Healthy competition will streamline 5G rollout, particularly in Europe 
Huawei has now won over 30 5G contracts across the world, 18 of which are in Europe. These 30 contract wins mean that Huawei has ore skin in the 5G game than either Ericsson or Nokia. 
When asked about the state of the competitive landscape between the world’s key network equipment providers, Ding said that he believed Huawei had a strong edge. 
“If you are asking about how big our 5G lead is, I’m not in a position to comment, but you should ask our customers. On 5G, Huawei is very far ahead of its competition. 
“You have asked a very good question – where is Huawei in this competitive landscape? I firmly believe that our competitors now have perfectly usable 5G base stations, however usable is different from good. It’s like the difference between driving an everyday car and driving a Porsche – the Porsche can give you a much better experience. I strongly urge you to compare our products with the competition, particularly in terms of their performance, weight, size and their maintainability,” he said.  
5G rollout will be a phased affair  
From a global perspective, Ding believes that there will be similarities between the rollout of 5G networks and their 3G and 4G predecessors.  
“We believe that there will be some similarities between the 5G market and the 3G and 4G markets – that is to say that the world will not deploy 5G in one go, but it will come in waves,” he said.  

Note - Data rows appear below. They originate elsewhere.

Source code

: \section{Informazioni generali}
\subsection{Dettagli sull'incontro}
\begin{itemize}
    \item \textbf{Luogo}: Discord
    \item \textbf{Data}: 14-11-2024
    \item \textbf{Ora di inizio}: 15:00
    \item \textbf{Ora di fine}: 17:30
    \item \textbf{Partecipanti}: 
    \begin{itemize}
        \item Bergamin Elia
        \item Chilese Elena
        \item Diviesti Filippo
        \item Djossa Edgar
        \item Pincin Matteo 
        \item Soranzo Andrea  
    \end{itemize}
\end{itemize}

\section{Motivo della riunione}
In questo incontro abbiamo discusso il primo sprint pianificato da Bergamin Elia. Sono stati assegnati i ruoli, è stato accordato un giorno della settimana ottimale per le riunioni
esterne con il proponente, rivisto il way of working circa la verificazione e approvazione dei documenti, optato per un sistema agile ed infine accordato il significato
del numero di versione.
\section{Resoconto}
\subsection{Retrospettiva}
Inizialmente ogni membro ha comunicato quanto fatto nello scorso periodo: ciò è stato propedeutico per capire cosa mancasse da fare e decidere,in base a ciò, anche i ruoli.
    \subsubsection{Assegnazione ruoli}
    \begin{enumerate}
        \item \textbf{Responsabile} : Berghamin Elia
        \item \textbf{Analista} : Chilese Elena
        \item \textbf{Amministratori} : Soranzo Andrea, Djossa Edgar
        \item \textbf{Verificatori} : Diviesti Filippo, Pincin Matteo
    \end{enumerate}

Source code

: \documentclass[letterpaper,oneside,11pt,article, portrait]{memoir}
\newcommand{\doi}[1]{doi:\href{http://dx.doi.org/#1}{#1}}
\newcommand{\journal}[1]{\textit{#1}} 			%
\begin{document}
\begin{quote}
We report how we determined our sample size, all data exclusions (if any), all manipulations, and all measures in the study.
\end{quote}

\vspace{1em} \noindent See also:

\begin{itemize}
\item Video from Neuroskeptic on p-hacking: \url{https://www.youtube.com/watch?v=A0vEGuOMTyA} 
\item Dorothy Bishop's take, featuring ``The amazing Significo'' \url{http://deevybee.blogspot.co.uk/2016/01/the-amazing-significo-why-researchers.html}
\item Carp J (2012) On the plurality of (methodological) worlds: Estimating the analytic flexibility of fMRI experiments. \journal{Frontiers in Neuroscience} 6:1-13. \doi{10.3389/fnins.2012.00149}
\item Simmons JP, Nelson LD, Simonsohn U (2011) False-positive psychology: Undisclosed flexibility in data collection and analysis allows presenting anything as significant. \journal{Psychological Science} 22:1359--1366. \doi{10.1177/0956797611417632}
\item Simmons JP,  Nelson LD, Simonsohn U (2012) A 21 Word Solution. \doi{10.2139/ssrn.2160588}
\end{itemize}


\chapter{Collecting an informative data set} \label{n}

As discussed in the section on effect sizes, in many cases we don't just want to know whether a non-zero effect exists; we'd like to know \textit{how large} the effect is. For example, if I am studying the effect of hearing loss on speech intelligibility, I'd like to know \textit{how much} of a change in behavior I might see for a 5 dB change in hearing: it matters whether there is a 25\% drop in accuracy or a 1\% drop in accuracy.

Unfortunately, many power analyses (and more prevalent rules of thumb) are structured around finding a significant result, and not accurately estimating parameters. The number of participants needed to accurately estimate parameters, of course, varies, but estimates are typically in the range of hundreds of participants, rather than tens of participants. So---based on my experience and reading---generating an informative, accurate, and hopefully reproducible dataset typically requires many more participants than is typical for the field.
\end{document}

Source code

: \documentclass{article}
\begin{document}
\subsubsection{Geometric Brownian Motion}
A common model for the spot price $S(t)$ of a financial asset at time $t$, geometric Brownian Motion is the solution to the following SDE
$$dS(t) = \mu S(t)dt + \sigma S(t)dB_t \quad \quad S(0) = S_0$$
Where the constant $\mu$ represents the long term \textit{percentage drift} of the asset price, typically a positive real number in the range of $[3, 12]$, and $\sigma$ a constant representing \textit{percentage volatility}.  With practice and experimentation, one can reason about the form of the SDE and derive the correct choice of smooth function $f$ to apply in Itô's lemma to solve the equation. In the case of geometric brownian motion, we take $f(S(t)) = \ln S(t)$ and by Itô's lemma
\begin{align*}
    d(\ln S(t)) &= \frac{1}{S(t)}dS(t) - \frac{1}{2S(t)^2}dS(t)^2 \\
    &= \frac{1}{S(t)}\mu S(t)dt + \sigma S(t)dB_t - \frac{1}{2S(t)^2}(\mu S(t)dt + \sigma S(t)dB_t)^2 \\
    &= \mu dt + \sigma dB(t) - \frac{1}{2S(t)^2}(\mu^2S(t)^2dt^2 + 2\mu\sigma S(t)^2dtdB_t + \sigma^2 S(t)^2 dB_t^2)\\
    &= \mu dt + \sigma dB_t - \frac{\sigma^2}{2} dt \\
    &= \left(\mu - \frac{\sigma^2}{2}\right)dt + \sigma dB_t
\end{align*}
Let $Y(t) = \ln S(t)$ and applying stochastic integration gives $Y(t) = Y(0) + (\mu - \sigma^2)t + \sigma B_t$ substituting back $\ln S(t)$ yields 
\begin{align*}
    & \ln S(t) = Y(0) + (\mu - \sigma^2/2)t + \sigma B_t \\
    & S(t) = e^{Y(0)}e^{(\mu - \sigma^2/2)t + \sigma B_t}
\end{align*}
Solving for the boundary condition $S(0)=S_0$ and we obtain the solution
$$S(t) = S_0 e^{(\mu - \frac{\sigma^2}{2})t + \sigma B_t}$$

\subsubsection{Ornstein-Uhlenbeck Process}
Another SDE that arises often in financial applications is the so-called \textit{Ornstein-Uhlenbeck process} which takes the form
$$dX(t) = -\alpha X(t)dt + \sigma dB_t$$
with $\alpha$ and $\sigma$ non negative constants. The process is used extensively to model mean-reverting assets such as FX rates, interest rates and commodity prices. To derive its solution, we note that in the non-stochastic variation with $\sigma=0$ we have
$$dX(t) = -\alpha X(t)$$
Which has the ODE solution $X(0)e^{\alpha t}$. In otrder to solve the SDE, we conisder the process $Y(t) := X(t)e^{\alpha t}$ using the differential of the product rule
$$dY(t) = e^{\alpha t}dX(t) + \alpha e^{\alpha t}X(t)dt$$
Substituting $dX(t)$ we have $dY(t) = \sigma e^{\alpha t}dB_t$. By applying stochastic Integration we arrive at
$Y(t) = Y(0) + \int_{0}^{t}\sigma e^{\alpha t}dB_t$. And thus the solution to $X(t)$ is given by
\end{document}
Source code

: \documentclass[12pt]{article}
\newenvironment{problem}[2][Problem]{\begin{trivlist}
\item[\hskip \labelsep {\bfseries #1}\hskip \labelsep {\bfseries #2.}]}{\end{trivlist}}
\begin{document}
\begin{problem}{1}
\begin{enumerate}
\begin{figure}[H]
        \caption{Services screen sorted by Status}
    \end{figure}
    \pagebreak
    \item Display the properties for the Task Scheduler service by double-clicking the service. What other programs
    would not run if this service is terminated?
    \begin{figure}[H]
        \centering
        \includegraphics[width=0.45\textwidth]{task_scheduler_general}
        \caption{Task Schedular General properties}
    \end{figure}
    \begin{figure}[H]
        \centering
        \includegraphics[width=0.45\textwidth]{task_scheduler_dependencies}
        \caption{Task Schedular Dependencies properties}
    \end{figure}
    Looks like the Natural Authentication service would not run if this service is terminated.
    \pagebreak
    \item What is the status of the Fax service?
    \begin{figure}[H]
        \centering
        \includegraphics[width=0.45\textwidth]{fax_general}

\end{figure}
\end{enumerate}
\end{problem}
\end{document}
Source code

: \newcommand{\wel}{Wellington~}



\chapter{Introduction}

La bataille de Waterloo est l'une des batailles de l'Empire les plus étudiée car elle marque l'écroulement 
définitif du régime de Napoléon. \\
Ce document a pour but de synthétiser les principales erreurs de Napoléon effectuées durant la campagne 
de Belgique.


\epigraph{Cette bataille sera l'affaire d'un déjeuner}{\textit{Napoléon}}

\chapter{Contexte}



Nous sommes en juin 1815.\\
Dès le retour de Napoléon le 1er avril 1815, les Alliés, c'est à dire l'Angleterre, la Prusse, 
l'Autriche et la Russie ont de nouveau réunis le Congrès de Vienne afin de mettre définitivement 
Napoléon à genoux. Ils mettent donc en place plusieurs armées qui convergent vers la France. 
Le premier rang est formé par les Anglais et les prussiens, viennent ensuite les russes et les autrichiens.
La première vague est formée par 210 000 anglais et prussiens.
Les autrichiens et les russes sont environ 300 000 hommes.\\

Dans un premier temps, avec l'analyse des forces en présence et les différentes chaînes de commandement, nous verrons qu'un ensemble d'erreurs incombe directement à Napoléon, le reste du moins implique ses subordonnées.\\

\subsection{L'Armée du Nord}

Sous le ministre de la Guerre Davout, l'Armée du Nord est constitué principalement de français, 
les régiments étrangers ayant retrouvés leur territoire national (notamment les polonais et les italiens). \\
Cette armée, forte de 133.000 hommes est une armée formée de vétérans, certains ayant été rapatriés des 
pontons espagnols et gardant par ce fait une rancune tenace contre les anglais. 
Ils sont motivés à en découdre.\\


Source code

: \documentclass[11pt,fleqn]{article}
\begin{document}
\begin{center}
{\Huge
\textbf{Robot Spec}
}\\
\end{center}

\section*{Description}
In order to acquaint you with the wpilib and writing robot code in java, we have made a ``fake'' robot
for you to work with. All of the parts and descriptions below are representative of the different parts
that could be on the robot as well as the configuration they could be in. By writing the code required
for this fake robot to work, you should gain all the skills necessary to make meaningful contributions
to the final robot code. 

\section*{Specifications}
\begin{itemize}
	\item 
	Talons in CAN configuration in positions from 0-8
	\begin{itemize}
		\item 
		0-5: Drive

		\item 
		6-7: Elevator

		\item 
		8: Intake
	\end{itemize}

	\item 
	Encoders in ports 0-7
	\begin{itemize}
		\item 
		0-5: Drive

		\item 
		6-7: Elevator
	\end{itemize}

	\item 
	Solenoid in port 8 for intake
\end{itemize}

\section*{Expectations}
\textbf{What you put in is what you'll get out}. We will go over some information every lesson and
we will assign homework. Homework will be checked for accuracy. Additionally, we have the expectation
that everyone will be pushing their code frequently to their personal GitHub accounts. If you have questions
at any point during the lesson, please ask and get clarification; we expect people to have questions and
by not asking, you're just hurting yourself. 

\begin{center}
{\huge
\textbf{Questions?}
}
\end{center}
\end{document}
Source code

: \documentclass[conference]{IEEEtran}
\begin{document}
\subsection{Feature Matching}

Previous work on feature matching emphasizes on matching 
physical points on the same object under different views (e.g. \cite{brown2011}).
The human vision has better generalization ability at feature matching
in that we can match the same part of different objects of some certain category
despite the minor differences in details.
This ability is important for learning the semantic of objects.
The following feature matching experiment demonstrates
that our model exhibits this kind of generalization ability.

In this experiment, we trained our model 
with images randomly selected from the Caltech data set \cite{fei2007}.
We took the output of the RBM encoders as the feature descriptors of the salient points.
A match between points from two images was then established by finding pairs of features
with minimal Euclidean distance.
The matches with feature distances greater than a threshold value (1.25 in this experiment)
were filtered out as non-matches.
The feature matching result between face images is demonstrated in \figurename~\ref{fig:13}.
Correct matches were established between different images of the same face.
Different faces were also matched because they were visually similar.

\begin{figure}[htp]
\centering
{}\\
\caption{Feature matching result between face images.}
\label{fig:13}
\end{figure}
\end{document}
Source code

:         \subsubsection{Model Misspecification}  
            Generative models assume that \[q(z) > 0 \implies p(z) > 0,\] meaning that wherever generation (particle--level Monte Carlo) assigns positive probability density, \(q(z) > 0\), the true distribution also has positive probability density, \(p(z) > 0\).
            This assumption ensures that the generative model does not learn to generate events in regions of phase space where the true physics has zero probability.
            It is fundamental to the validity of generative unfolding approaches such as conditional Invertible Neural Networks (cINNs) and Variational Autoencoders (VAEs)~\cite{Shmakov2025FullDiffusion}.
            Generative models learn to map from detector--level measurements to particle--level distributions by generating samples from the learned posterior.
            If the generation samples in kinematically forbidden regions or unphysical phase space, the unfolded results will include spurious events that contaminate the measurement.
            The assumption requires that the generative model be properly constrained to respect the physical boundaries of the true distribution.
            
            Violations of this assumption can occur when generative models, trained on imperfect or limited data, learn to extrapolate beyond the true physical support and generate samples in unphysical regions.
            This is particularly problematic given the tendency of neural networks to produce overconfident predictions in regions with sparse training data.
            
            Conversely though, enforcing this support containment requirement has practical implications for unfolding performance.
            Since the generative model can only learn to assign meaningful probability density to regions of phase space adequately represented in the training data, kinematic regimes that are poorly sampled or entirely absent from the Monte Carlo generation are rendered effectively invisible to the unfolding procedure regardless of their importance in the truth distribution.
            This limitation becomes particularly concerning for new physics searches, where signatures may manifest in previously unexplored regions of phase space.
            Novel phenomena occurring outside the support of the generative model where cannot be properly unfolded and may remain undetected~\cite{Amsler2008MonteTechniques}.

“So far we believe that Korea will see the first wave of deployment. China and Europe will be among the second wave. There is a big difference here in China because China has such a massive market – therefore the cost of 5G devices will drop much more rapidly than it did for 3G or 4G. 
Globally speaking, the 5G market will grow much quicker than it did for 3G or 4G. At MWC this year, you may see that 5G phones are a more popular topic than 5G base stations. There may be more vendors releasing 5G phones than there were for 4G phones in 2011. The economy might have a slight impact on the speed of rollout but generally speaking I am very optimistic about 5G development.